Priscila tem todo o estereótipo de uma neofamosa. Vestido branco curto, saltos altos, BlackBerry na mão. Está acompanhada de uma empresária e garante não estar com esperança de conseguir trabalho algum após o desfile. “Meu cachê já é alto”, esnoba.

Você deve tudo isso ao Big Brother? Claro que sim. Se eu não tivesse ido para o BBB você não estaria me entrevistando.

Mas eu não estou te entrevistando porque você é ex-Big Brother, e sim porque você é musa da Salgueiro. Mas se eu não tivesse participado do Big Brother não seria musa no Carnaval.

Recesso parlamentar
Elaine Azevedo, a colega de Priscila no cargo de musa, não precisa de aulas de samba. Ela já desfilou como destaque cinco vezes e foi rainha de bateria da Estácio de Sá. “Meu pai é amigo do presidente da Viradouro e comecei a conhecer as pessoas do meio.” No ano em que foi rainha, Elaine foi eleita a bunda do ano por um portal de internet. A moça, jornalista formada e concursada, é assessora parlamentar em Goiânia, mas tirou férias para se preparar para o Carnaval. Foi à entrevista acompanhada pela mãe, que se comporta como mãe de miss de carteirinha.

Outra musa da Salgueiro, Fernanda Figueiredo diz que fez o sacrifício de deixar sua família em Vitória, no Espírito Santo, pelo Carnaval. Trocou a casa por um quarto e sala no Grajaú. “Antes eu vinha para o Rio só no Carnaval. Este ano decidi mudar de vez”, conta a moça. Sua irmã veio junto para dar uma força com os compromissos. “Já consegui algumas coisas, como aparecer no Caldeirão do Huck”, revela. Fernanda malha três vezes por semana. Em outras duas, faz drenagem linfática. Sua agenda ainda tem espaço para sessões de corrente russa. “É aquela coisa em que você fica tomando uns choques na barriga”, descreve.

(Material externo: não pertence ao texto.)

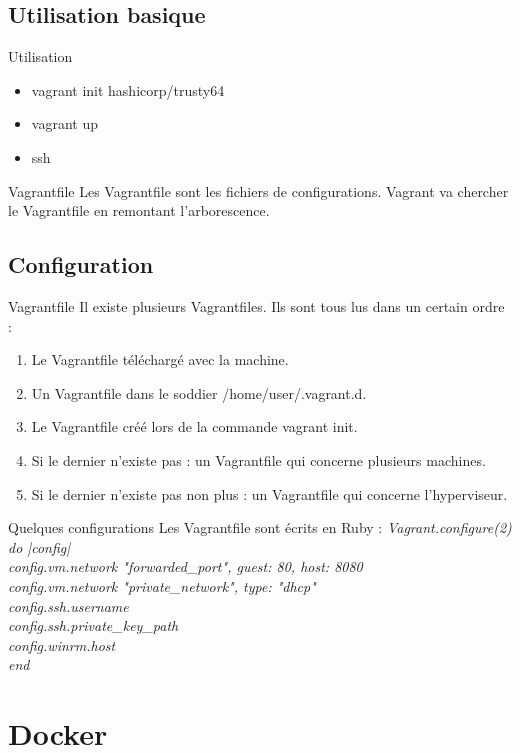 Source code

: \documentclass{beamer}
\begin{document}
    \subsection{Utilisation basique}
    \begin{frame}{Utilisation}
        \begin{itemize}
            \item{vagrant init hashicorp/trusty64}
            \item{vagrant up}
            \item{ssh}
        \end{itemize}
        \pause{}
        \begin{block}{Vagrantfile}
            Les Vagrantfile sont les fichiers de configurations. Vagrant va chercher le Vagrantfile en remontant l'arborescence.
        \end{block}
    \end{frame}
    
    \subsection{Configuration}
    \begin{frame}{Vagrantfile}
        Il existe plusieurs Vagrantfiles. Ils sont tous lus dans un certain ordre :
        \begin{enumerate}
            \item{Le Vagrantfile téléchargé avec la machine.}
            \item{Un Vagrantfile dans le soddier /home/user/.vagrant.d.}
            \item{Le Vagrantfile créé lors de la commande vagrant init.}
            \item{Si le dernier n'existe pas : un Vagrantfile qui concerne plusieurs machines.}
            \item{Si le dernier n'existe pas non plus : un Vagrantfile qui concerne l'hyperviseur.}
        \end{enumerate}
    \end{frame}
    
    \begin{frame}{Quelques configurations}
        Les Vagrantfile sont écrits en Ruby :\newline{}
        \em{Vagrant.configure(2) do |config| \\
                config.vm.network "forwarded\_port", guest: 80, host: 8080\\
                config.vm.network "private\_network", type: "dhcp"\\
                config.ssh.username\\
                config.ssh.private\_key\_path\\
                config.winrm.host\\
            end}
    \end{frame}
    \section{Docker}
\end{document}
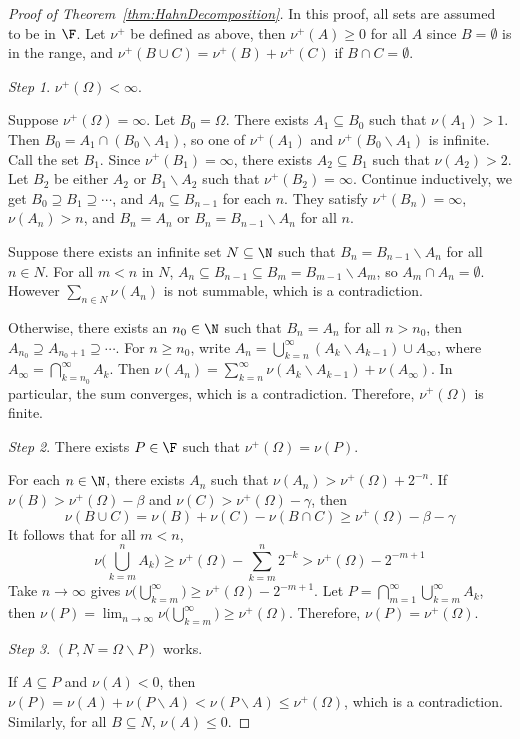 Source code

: \documentclass[a4paper]{article}
\begin{document}
\begin{proof}[Proof of Theorem~\ref{thm:HahnDecomposition}]
	In this proof, all sets are assumed to be in $\F$. Let $\nu^+$ be defined as above, then $\nu^+(A)\geq 0$ for all $A$ since $B=\emptyset$ is in the range, and $\nu^+(B\cup C)=\nu^+(B)+\nu^+(C)$ if $B\cap C=\emptyset$.

	\noindent \emph{Step 1}. $\nu^+(\Omega)<\infty$.

	Suppose $\nu^+(\Omega)=\infty$. Let $B_0=\Omega$. There exists $A_1\subseteq B_0$ such that $\nu(A_1)>1$. Then $B_0=A_1\cap(B_0\backslash A_1)$, so one of $\nu^+(A_1)$ and $\nu^+(B_0\backslash A_1)$ is infinite. Call the set $B_1$. Since $\nu^+(B_1)=\infty$, there exists $A_2\subseteq B_1$ such that $\nu(A_2)>2$. Let $B_2$ be either $A_2$ or $B_1\backslash A_2$ such that $\nu^+(B_2)=\infty$. Continue inductively, we get $B_0\supseteq B_1\supseteq\cdots$, and $A_n\subseteq B_{n-1}$ for each $n$. They satisfy $\nu^+(B_n)=\infty$, $\nu(A_n)>n$, and $B_n=A_n$ or $B_n=B_{n-1}\backslash A_n$ for all $n$.

	Suppose there exists an infinite set $N\subseteq\N$ such that $B_n=B_{n-1}\backslash A_n$ for all $n\in N$. For all $m<n$ in $N$, $A_n\subseteq B_{n-1}\subseteq B_m=B_{m-1}\backslash A_m$, so $A_m\cap A_n=\emptyset$. However $\sum_{n\in N}\nu(A_n)$ is not summable, which is a contradiction.

	Otherwise, there exists an $n_0\in\N$ such that $B_n=A_n$ for all $n>n_0$, then $A_{n_0}\supseteq A_{n_0+1}\supseteq\cdots$. For $n\geq n_0$, write $A_n=\bigcup_{k=n}^\infty(A_k\backslash A_{k-1})\cup A_\infty$, where $A_\infty=\bigcap_{k=n_0}^\infty A_k$. Then $\nu(A_n)=\sum_{k=n}^\infty\nu(A_k\backslash A_{k-1})+\nu(A_\infty)$. In particular, the sum converges, which is a contradiction. Therefore, $\nu^+(\Omega)$ is finite.

	\noindent \emph{Step 2}. There exists $P\in\F$ such that $\nu^+(\Omega)=\nu(P)$.

	For each $n\in\N$, there exists $A_n$ such that $\nu(A_n)>\nu^+(\Omega)+2^{-n}$. If $\nu(B)>\nu^+(\Omega)-\beta$ and $\nu(C)>\nu^+(\Omega)-\gamma$, then
	\[
	 \nu(B\cup C)=\nu(B)+\nu(C)-\nu(B\cap C)\geq\nu^+(\Omega)-\beta-\gamma
	\]
	It follows that for all $m<n$,
	\[
	 \nu\bigg(\bigcup_{k=m}^n A_k\bigg)\geq\nu^+(\Omega)-\sum_{k=m}^n 2^{-k}>\nu^+(\Omega)-2^{-m+1}
	\]
	Take $n\to\infty$ gives $\nu\big(\bigcup_{k=m}^\infty\big)\geq\nu^+(\Omega)-2^{-m+1}$. Let $P=\bigcap_{m=1}^\infty\bigcup_{k=m}^\infty A_k$, then $\nu(P)=\lim_{n\to\infty}\nu\big(\bigcup_{k=m}^\infty\big)\geq \nu^+(\Omega)$. Therefore, $\nu(P)=\nu^+(\Omega)$.

	\noindent \emph{Step 3}. $(P,N=\Omega\backslash P)$ works.

	If $A\subseteq P$ and $\nu(A)<0$, then $\nu(P)=\nu(A)+\nu(P\backslash A)<\nu(P\backslash A)\leq\nu^+(\Omega)$, which is a contradiction. Similarly, for all $B\subseteq N$, $\nu(A)\leq 0$.
\end{proof}
\end{document}
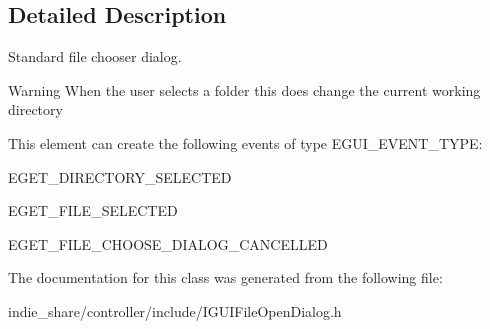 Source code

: \subsection{Detailed Description}
Standard file chooser dialog. 

\begin{DoxyWarning}{Warning}
When the user selects a folder this does change the current working directory
\end{DoxyWarning}
\begin{DoxyParagraph}{This element can create the following events of type E\+G\+U\+I\+\_\+\+E\+V\+E\+N\+T\+\_\+\+T\+Y\+PE\+:}
\begin{DoxyItemize}
\item E\+G\+E\+T\+\_\+\+D\+I\+R\+E\+C\+T\+O\+R\+Y\+\_\+\+S\+E\+L\+E\+C\+T\+ED \item E\+G\+E\+T\+\_\+\+F\+I\+L\+E\+\_\+\+S\+E\+L\+E\+C\+T\+ED \item E\+G\+E\+T\+\_\+\+F\+I\+L\+E\+\_\+\+C\+H\+O\+O\+S\+E\+\_\+\+D\+I\+A\+L\+O\+G\+\_\+\+C\+A\+N\+C\+E\+L\+L\+ED \end{DoxyItemize}

\end{DoxyParagraph}


The documentation for this class was generated from the following file\+:\begin{DoxyCompactItemize}
\item 
indie\+\_\+share/controller/include/I\+G\+U\+I\+File\+Open\+Dialog.\+h\end{DoxyCompactItemize}
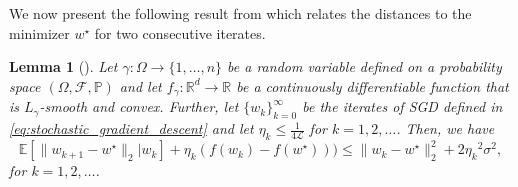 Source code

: \documentclass[12pt]{article}
\newtheorem{lemma}[lemma]{Lemma}
\theoremstyle{definition}
\numberwithin{equation}{section}
\newcommand{\R}{\mathbb{R}}
\newcommand{\E}{\mathbb{E}}
\newcommand{\BP}{\mathbb{P}}
\newcommand{\CF}{\mathcal{F}}
\newcommand{\CL}{\mathcal{L}}
\newcommand{\norm}[1]{\lVert{#1}\rVert_2}
\begin{document}
We now present the following result from \autocite{sebbouhAlmostSureConvergence2021} which relates the distances to the minimizer $w^\star$ for two consecutive iterates.
\begin{lemma}[]
  \label{lemma:sgd_iterates}
  Let $\gamma : \Omega \rightarrow \{1,\dots,n\}$ be a random variable defined on a probability space $(\Omega, \CF, \BP)$ and let $f_{\gamma} : \R^d \rightarrow \R$ be a continuously differentiable function that is $L_{\gamma}$-smooth and convex. Further, let $\{w_{k}\}_{k=0}^{\infty}$ be the iterates of SGD defined in \eqref{eq:stochastic_gradient_descent} and let $\eta_k \leq \frac{1}{4 \CL}$ for $k=1,2,\dots$. Then, we have
  \begin{equation*}
    \E[\norm{w_{k+1} - w^\star}|w_k] + \eta_k (f(w_{k}) - f(w^\star))) \leq \norm{w_{k} - w^\star}^2 + 2{\eta_k}^2\sigma^2,
  \end{equation*}
  for $k=1,2,\dots$.
\end{lemma}
\end{document}
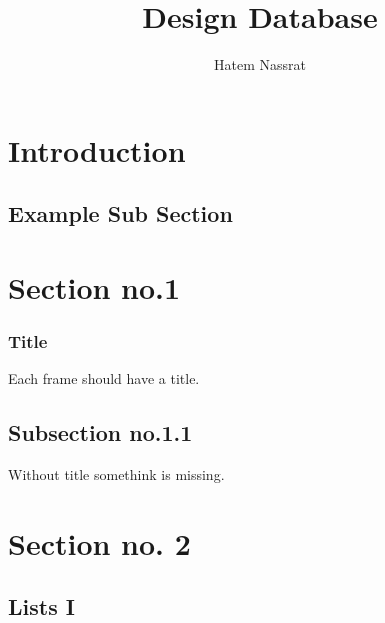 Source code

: \documentclass{beamer}
\title{Design Database}
\author{Hatem Nassrat}
\institute[2009]
{
  \deptlogo
}
\begin{document}
\frame{\titlepage}


\section[Outline]{}

\frame{\tableofcontents}


\section{Introduction}


\subsection{Example Sub Section}



\section{Section no.1}

\begin{frame}\frametitle{Title}
  Each frame should have a title.
\end{frame}
\subsection{Subsection no.1.1  }
\begin{frame}
  Without title somethink is missing.
\end{frame}


\section{Section no. 2}

\subsection{Lists I}
\end{document}
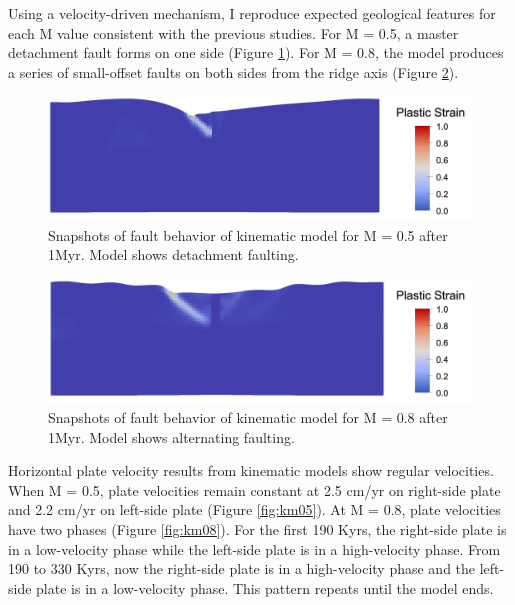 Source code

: \documentclass[letterpaper,12pt,notitle]{memphisthesis}                     %
\begin{document}
Using a velocity-driven mechanism, I reproduce expected geological features for each M value consistent with the previous studies. For M = 0.5, a master detachment fault forms on one side (Figure \ref{fig:kfault_m05}). For M = 0.8, the model produces a series of small-offset faults on both sides from the ridge axis (Figure \ref{fig:kfault_m08}).

\begin{figure}[!htb]
	\centering
	\includegraphics[width=0.9\linewidth]{./figs/kfault_m05.png}
	\caption{Snapshots of fault behavior of kinematic model for M = 0.5 after 1Myr. Model shows detachment faulting.}
	\label{fig:kfault_m05}
\end{figure}
\begin{figure}[!htb]
	\centering
	\includegraphics[width=0.9\linewidth]{./figs/kfault_m08.png}
	\caption{Snapshots of fault behavior of kinematic model for M = 0.8 after 1Myr. Model shows alternating faulting.}
	\label{fig:kfault_m08}
\end{figure}

Horizontal plate velocity results from kinematic models show regular velocities. When M = 0.5, plate velocities remain constant at 2.5 cm/yr on right-side plate and 2.2 cm/yr on left-side plate (Figure \ref{fig:km05}). At M = 0.8, plate velocities have two phases (Figure \ref{fig:km08}). For the first 190 Kyrs, the right-side plate is in a low-velocity phase while the left-side plate is in a high-velocity phase. From 190 to 330 Kyrs, now the right-side plate is in a high-velocity phase and the left-side plate is in a low-velocity phase. This pattern repeats until the model ends.
\end{document}
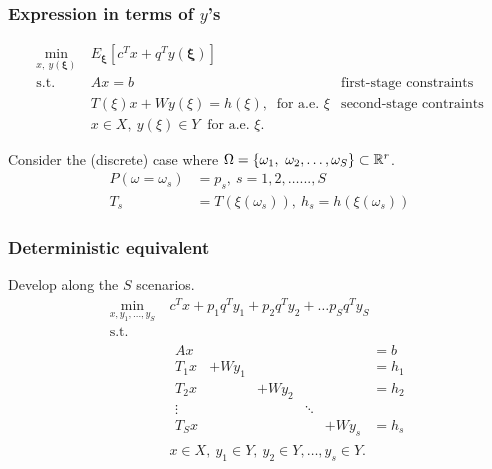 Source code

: \documentclass{beamer}
\def\bxi{\boldsymbol\xi}
\def\bxi{\boldsymbol\xi}
\begin{document}
\begin{frame}
	\frametitle{Expression in terms of $y$'s}
	
	\begin{align*}
	\min_{x,\ y(\bxi)}\ & E_{\bxi} [ c^T x + q^T y(\bxi) ] \\
	\mbox{s.t. } & Ax = b & \mbox{first-stage constraints} \\
	& T(\xi)x + Wy(\xi) = h(\xi),\ \text{ for a.e. } \xi &
	\mbox{second-stage contraints} \\
	& x \in X,\ y(\xi) \in Y\ \text{ for a.e. } \xi.
	\end{align*}
	
	Consider the (discrete) case where $\Omega = \lbrace \omega_1,\
	\omega_2,\ldots,\omega_S \rbrace \subset {\mathbb{R}}^r$.
	\begin{align*}
	P(\omega = \omega_s) & = p_s,\ s = 1, 2,\ldots . . . , S \\
	T_s & = T (\xi(\omega_s)),\ h_s = h(\xi(\omega_s)) 
	\end{align*}
	
\end{frame}

\begin{frame}
	\frametitle{Deterministic equivalent}
	
	Develop along the $S$ scenarios.
	\begin{align*}
	\min_{x, y_1, \ldots, y_S}\ & c^T x + p_1 q^T y_1 + p_2 q^T y_2 + \ldots
	p_S q^Ty_S \\
	\mbox{s.t. } & \\
	& \begin{matrix} Ax & & & & & = b\\
	T_1 x & + W y_1 & & & & = h_1 \\
	T_2 x & & + W y_2 & & & = h_2 \\
	\vdots & & & \ddots & \\
	T_S x & & & & + W y_s & = h_s
	\end{matrix} \\
	& x \in X,\ y_1 \in Y,\ y_2 \in Y,\ldots, y_s \in Y.
	\end{align*}
	
\end{frame}
\end{document}
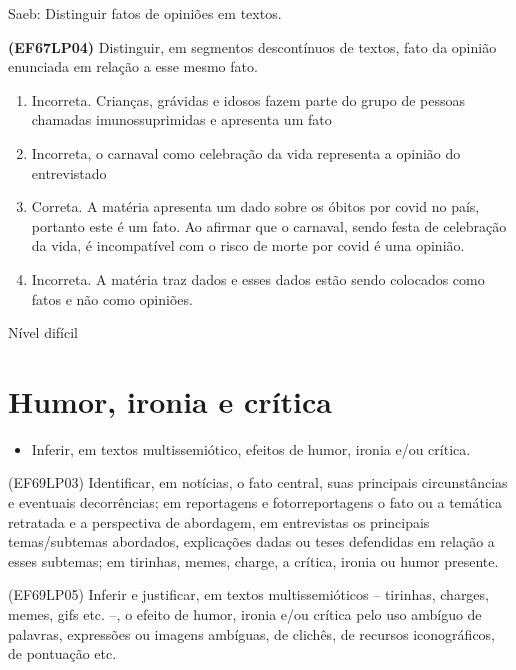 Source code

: {Saeb: Distinguir fatos de opiniões em textos.

\textbf{(EF67LP04)} Distinguir, em segmentos descontínuos de textos,
fato da opinião enunciada em relação a esse mesmo fato.

\begin{enumerate}
\def\labelenumi{\alph{enumi})}
\item
  Incorreta. Crianças, grávidas e idosos fazem parte do grupo de pessoas
  chamadas imunossuprimidas e apresenta um fato
\item
  Incorreta, o carnaval como celebração da vida representa a opinião do
  entrevistado
\item
  Correta. A matéria apresenta um dado sobre os óbitos por covid no
  país, portanto este é um fato. Ao afirmar que o carnaval, sendo festa
  de celebração da vida, é incompatível com o risco de morte por covid é
  uma opinião.
\item
  Incorreta. A matéria traz dados e esses dados estão sendo colocados
  como fatos e não como opiniões.
\end{enumerate}

Nível difícil

\pagestyle{port}
\chapter{Humor, ironia e crítica}

\begin{itemize}
\tightlist
\item
  Inferir, em textos multissemiótico, efeitos de humor, ironia e/ou
  crítica.
\end{itemize}

(EF69LP03) Identificar, em notícias, o fato central, suas principais
circunstâncias e eventuais decorrências; em reportagens e
fotorreportagens o fato ou a temática retratada e a perspectiva de
abordagem, em entrevistas os principais temas/subtemas abordados,
explicações dadas ou teses defendidas em relação a esses subtemas; em
tirinhas, memes, charge, a crítica, ironia ou humor presente.

(EF69LP05) Inferir e justificar, em textos multissemióticos -- tirinhas,
charges, memes, gifs etc. --, o efeito de humor, ironia e/ou crítica
pelo uso ambíguo de palavras, expressões ou imagens ambíguas, de
clichês, de recursos iconográficos, de pontuação etc.

}
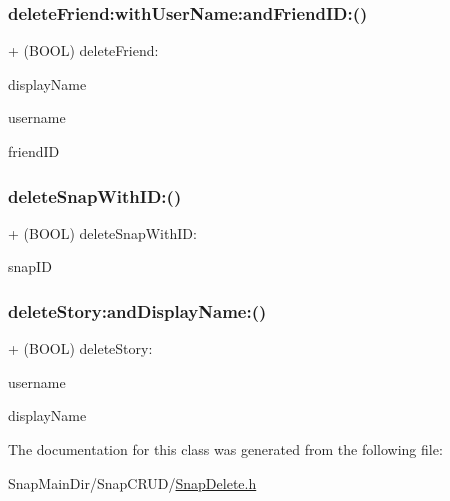 \hypertarget{interface_snap_delete_aeff47c1ac973a925794c4a8ba9752b67}{}\label{interface_snap_delete_aeff47c1ac973a925794c4a8ba9752b67} 
\subsubsection{\texorpdfstring{delete\+Friend\+:with\+User\+Name\+:and\+Friend\+I\+D\+:()}{deleteFriend:withUserName:andFriendID:()}}
{\footnotesize\ttfamily + (B\+O\+OL) delete\+Friend\+: \begin{DoxyParamCaption}\item[{(N\+S\+String $\ast$)}]{display\+Name }\item[{withUserName:(N\+S\+String $\ast$)}]{username }\item[{andFriendID:(N\+S\+String $\ast$)}]{friend\+ID }\end{DoxyParamCaption}}

\hypertarget{interface_snap_delete_ab162fbe8f22b3cc98556083382196901}{}\label{interface_snap_delete_ab162fbe8f22b3cc98556083382196901} 
\subsubsection{\texorpdfstring{delete\+Snap\+With\+I\+D\+:()}{deleteSnapWithID:()}}
{\footnotesize\ttfamily + (B\+O\+OL) delete\+Snap\+With\+I\+D\+: \begin{DoxyParamCaption}\item[{(N\+S\+String $\ast$)}]{snap\+ID }\end{DoxyParamCaption}}

\hypertarget{interface_snap_delete_a51fc8d13f55334e8b1d7e8eb14b32932}{}\label{interface_snap_delete_a51fc8d13f55334e8b1d7e8eb14b32932} 
\subsubsection{\texorpdfstring{delete\+Story\+:and\+Display\+Name\+:()}{deleteStory:andDisplayName:()}}
{\footnotesize\ttfamily + (B\+O\+OL) delete\+Story\+: \begin{DoxyParamCaption}\item[{(N\+S\+String $\ast$)}]{username }\item[{andDisplayName:(N\+S\+String $\ast$)}]{display\+Name }\end{DoxyParamCaption}}



The documentation for this class was generated from the following file\+:\begin{DoxyCompactItemize}
\item 
Snap\+Main\+Dir/\+Snap\+C\+R\+U\+D/\hyperlink{_snap_delete_8h}{Snap\+Delete.\+h}\end{DoxyCompactItemize}
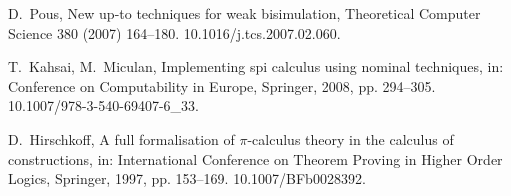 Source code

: \documentclass[GCNS]{yincog}
\theoremstyle{remark}
\theoremstyle{theorem}
\theoremstyle{remark}
\begin{document}
\begin{backmatter}
\begin{thebibliography}{}
\begin{bsubitem}
\begin{bcontribution}%
\end{bcontribution}
\begin{bhost}
\begin{bissue}
\end{bissue}
\end{bhost}
\end{bsubitem}
%
\OrigBibText
D.~Pous, New up-to techniques for weak bisimulation, Theoretical Computer
Science 380 (2007) 164--180. 10.1016/j.tcs.2007.02.060.
\endOrigBibText
{}%
\endbibitem

\begin{bsubitem}
\begin{bcontribution}%
\end{bcontribution}
\begin{bhost}
\begin{beditedbook}
\end{beditedbook}
\end{bhost}
\end{bsubitem}
%
\OrigBibText
T.~Kahsai, M.~Miculan, Implementing spi calculus using nominal techniques,
in: Conference on Computability in Europe, Springer, 2008, pp. 294--305.
10.1007/978-3-540-69407-6\_33.
\endOrigBibText
{}%
\endbibitem

\begin{bsubitem}
\begin{bcontribution}%
\end{bcontribution}
\begin{bhost}
\begin{beditedbook}
\end{beditedbook}
\end{bhost}
\end{bsubitem}
%
\OrigBibText
D.~Hirschkoff, A full formalisation of $\pi $-calculus theory in the calculus
of constructions, in: International Conference on Theorem Proving in Higher
Order Logics, Springer, 1997, pp. 153--169. 10.1007/BFb0028392.
\endOrigBibText
{}%
\endbibitem


\end{thebibliography}
\end{backmatter}
\end{document}
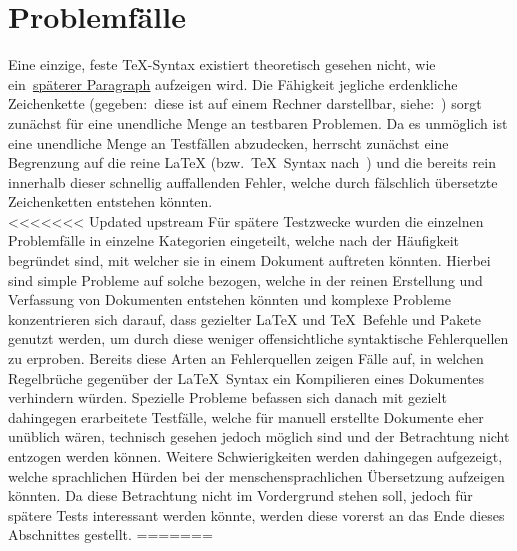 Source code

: 
\section{Problemfälle}
Eine einzige, feste \TeX{}-Syntax existiert theoretisch gesehen nicht, wie ein~\hyperref[par:catcode]{späterer Paragraph} aufzeigen wird.%
Die Fähigkeit jegliche erdenkliche Zeichenkette (gegeben:\ diese ist auf einem Rechner darstellbar, siehe:~\cite{unicode}) sorgt zunächst für eine unendliche Menge an testbaren Problemen. Da es unmöglich ist eine unendliche Menge an Testfällen abzudecken, herrscht zunächst eine Begrenzung auf die reine \LaTeX{} (bzw.\ \TeX{}~Syntax nach~\cite{texbook}) und die bereits rein innerhalb dieser schnellig auffallenden Fehler, welche durch fälschlich übersetzte Zeichenketten entstehen könnten.\\\noindent
<<<<<<< Updated upstream
Für spätere Testzwecke wurden die einzelnen Problemfälle in einzelne Kategorien eingeteilt, welche nach der Häufigkeit begründet sind, mit welcher sie in einem Dokument auftreten könnten. Hierbei sind simple Probleme auf solche bezogen, welche in der reinen Erstellung und Verfassung von Dokumenten entstehen könnten und komplexe Probleme konzentrieren sich darauf, dass gezielter \LaTeX{} und \TeX{}~Befehle und Pakete genutzt werden, um durch diese weniger offensichtliche syntaktische Fehlerquellen zu erproben. Bereits diese Arten an Fehlerquellen zeigen Fälle auf, in welchen Regelbrüche gegenüber der \LaTeX{}~Syntax ein Kompilieren eines Dokumentes verhindern würden. Spezielle Probleme befassen sich danach mit gezielt dahingegen erarbeitete Testfälle, welche für manuell erstellte Dokumente eher unüblich wären, technisch gesehen jedoch möglich sind und der Betrachtung nicht entzogen werden können. Weitere Schwierigkeiten werden dahingegen aufgezeigt, welche sprachlichen Hürden bei der menschensprachlichen Übersetzung aufzeigen könnten. Da diese Betrachtung nicht im Vordergrund stehen soll, jedoch für spätere Tests interessant werden könnte, werden diese vorerst an das Ende dieses Abschnittes gestellt.%
=======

“Se eu não tivesse participado do Big Brother, não seria musa do Carnaval”, Priscila Pires, que estreia na Salgueiro este ano

A rainha de bateria da Portela, Juliana Portela (o sobrenome foi adotado por ela em homenagem à escola), tem a mesma dedicação. E já é recompensada. Em um ensaio, fãs se ajoelham aos seus pés e ela, de saia prateada e top com as cores da escola, tira foto com crianças. Mas Juliana é caso raro no Carnaval. Por três anos consecutivos, os músicos da bateria portelense fizeram abaixo-assinados pedindo que ela fosse eleita para o cargo. Isso porque a moça foi criada na rua Clara Nunes, em Madureira, em frente à escola, e é figura carimbada nos ensaios. A vontade do povo foi atendida depois da desistência da musa Luma de Oliveira. Ela conta que se prepara sambando três vezes por semana, malhando todos os dias, tomando suplementos alimentares e comendo oito claras de ovos por dia. Ser rainha de bateria de uma escola como a Portela pode transformar radicalmente a vida de uma garota.

De acordo com o filósofo Mario Sergio Cortella, tanto nervosismo faz sentido. “Essas meninas estão se preparando para um momento em que tudo é fugaz. Desde o tempo em que desfilarão até a fama que podem ganhar”, pondera. Cortella compara o cargo de musa com a profissão dos jogadores de futebol. “É como se elas estivessem concentradas, esperando pela hora em que vão ser descobertas por algum olheiro”, afirma. No caso dos jogadores, o olheiro pode oferecer um contrato em um time internacional. No das moças do Carnaval, um convite para posar nua está mais que bom.